Data excerpts
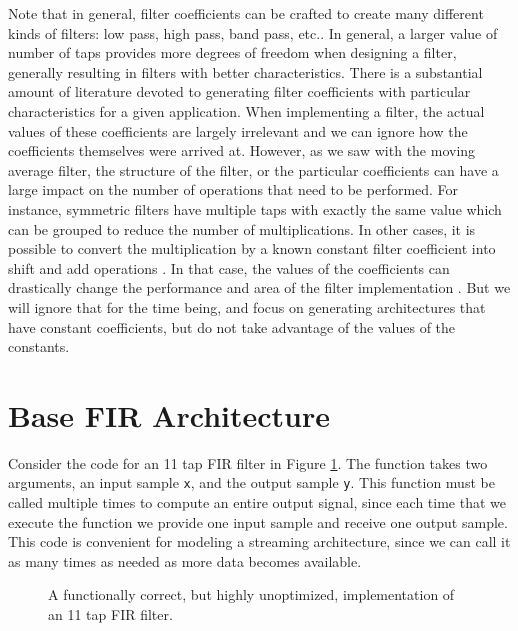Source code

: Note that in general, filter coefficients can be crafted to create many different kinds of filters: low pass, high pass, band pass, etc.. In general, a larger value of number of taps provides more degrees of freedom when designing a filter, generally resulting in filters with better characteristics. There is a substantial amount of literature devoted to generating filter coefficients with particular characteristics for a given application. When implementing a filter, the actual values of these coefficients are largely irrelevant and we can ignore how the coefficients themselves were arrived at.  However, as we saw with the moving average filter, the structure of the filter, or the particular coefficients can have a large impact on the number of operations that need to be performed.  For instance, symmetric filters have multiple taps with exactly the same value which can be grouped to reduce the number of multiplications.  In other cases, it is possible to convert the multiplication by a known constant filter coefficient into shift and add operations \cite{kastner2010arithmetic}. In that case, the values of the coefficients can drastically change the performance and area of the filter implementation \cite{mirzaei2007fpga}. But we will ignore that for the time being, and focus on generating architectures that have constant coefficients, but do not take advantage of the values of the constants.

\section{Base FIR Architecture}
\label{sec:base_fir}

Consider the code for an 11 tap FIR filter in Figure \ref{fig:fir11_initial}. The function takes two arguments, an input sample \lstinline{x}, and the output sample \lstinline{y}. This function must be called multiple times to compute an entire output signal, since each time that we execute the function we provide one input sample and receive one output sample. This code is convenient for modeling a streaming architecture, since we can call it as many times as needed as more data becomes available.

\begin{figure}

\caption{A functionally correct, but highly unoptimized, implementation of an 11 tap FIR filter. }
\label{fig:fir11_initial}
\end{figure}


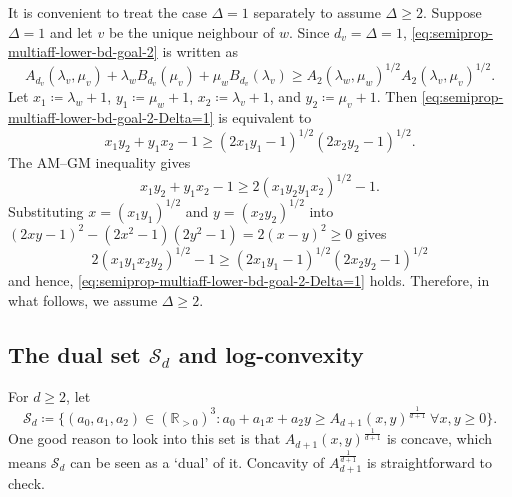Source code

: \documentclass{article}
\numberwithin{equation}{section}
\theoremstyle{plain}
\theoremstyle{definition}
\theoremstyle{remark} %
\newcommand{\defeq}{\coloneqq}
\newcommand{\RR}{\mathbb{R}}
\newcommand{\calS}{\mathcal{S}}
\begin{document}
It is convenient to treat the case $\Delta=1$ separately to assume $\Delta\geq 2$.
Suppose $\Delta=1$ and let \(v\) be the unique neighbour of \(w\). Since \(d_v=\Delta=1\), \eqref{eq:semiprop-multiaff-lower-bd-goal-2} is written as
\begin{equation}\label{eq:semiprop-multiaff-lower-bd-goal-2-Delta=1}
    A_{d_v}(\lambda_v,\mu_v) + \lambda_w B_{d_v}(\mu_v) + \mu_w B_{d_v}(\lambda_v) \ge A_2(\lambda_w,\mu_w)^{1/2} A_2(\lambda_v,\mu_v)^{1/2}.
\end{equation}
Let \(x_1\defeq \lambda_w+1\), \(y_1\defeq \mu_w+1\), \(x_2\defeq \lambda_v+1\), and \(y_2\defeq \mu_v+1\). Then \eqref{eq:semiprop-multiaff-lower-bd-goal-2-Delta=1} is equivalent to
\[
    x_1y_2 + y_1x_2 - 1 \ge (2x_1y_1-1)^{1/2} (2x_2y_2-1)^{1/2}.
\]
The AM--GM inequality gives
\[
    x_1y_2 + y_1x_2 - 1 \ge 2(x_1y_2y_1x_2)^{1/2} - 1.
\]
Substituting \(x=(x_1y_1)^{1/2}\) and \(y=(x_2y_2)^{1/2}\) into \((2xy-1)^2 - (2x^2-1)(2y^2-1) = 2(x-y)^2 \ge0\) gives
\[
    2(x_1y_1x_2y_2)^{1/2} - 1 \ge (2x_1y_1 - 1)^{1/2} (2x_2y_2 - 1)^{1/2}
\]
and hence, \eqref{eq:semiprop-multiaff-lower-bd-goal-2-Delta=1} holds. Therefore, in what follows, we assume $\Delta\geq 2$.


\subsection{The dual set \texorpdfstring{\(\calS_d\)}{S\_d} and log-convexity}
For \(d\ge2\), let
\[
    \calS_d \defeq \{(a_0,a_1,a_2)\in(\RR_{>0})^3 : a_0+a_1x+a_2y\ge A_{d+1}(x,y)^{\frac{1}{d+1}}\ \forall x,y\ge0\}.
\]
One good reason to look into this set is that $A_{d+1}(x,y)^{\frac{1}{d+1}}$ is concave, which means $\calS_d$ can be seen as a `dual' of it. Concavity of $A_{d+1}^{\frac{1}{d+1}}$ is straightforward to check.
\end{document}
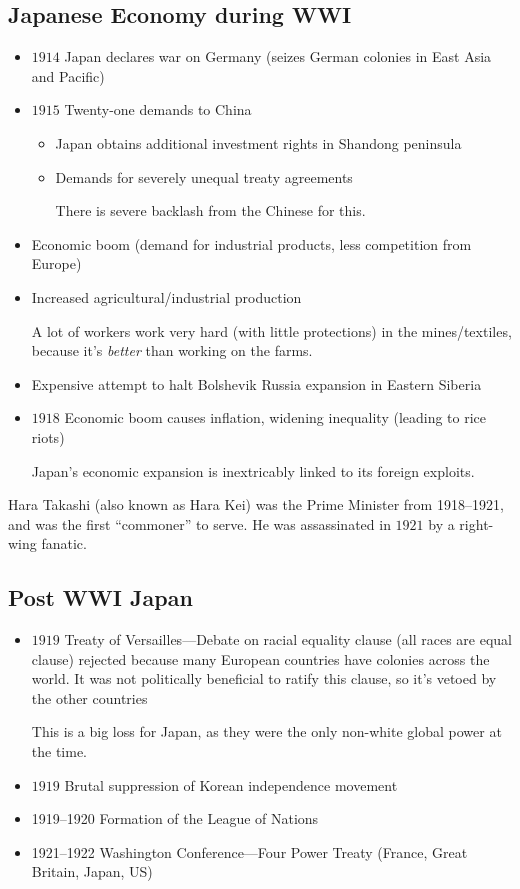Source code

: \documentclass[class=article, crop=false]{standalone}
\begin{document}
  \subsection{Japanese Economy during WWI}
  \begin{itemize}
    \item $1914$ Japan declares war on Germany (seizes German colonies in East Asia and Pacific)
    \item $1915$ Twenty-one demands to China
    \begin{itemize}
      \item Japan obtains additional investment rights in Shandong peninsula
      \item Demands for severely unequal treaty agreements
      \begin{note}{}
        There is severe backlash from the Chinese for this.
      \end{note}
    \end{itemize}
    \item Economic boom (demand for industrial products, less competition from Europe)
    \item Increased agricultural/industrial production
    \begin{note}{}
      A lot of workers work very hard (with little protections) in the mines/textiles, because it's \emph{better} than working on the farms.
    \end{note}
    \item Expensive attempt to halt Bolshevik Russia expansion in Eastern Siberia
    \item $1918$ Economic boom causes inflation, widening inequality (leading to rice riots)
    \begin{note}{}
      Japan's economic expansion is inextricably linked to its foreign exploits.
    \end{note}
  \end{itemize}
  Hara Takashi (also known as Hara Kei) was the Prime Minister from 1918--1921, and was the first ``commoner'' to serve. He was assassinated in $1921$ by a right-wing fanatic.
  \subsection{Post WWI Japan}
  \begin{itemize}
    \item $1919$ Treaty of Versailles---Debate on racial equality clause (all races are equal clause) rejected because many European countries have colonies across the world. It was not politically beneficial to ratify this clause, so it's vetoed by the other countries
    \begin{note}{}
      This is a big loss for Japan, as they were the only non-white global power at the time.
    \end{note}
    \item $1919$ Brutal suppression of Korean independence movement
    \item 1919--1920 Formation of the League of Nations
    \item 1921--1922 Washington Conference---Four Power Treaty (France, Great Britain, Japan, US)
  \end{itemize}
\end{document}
* * *
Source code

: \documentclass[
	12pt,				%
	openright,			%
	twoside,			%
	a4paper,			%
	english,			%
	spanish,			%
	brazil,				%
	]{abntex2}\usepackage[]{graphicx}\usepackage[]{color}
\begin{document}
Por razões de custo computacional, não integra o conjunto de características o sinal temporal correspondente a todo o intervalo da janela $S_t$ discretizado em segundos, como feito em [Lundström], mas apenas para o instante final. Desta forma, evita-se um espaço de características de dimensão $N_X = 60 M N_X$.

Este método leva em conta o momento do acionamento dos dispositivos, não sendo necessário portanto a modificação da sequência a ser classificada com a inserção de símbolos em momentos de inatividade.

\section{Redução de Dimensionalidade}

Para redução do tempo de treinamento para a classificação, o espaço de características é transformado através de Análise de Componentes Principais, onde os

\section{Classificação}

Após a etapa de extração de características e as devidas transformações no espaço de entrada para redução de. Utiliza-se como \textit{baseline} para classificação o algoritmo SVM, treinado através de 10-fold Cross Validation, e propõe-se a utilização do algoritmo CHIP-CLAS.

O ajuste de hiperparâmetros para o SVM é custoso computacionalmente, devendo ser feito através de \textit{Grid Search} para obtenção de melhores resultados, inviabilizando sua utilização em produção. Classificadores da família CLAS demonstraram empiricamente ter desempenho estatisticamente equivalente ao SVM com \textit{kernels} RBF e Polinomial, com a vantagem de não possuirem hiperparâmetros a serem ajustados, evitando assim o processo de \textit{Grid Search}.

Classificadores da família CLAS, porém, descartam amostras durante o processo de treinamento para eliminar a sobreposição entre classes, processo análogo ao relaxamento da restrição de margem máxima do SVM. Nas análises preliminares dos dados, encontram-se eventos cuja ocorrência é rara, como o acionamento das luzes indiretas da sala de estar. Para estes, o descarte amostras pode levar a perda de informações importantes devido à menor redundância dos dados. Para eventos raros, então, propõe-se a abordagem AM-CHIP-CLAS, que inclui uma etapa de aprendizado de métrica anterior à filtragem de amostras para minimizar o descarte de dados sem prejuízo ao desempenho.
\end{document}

-- ACTION ITEM --
Find the string "from" in the data. Report each line it appears in.

-- EXERCISE RESPONSE --
        There is severe backlash from the Chinese for this.
    \item Economic boom (demand for industrial products, less competition from Europe)
  Hara Takashi (also known as Hara Kei) was the Prime Minister from 1918--1921, and was the first ``commoner'' to serve. He was assassinated in $1921$ by a right-wing fanatic.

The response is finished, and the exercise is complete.